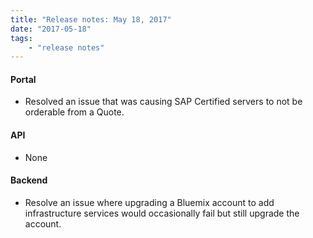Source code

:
 ```yaml
---
title: "Release notes: May 18, 2017"
date: "2017-05-18"
tags:
    - "release notes"
---
```


#### Portal
+ Resolved an issue that was causing SAP Certified servers to not be orderable from a Quote. 

#### API
+ None

#### Backend
+ Resolve an issue where upgrading a Bluemix account to add infrastructure services would occasionally fail but still upgrade the account.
====
▶ **TASK TO CARRY OUT**: Reproduce all lines above exactly. Leave the images out.

▶ **SOLUTION**:
Source code

:
 ```yaml
---
title: "Release notes: May 18, 2017"
date: "2017-05-18"
tags:
    - "release notes"
---
```


#### Portal
+ Resolved an issue that was causing SAP Certified servers to not be orderable from a Quote. 

#### API
+ None

#### Backend
+ Resolve an issue where upgrading a Bluemix account to add infrastructure services would occasionally fail but still upgrade the account.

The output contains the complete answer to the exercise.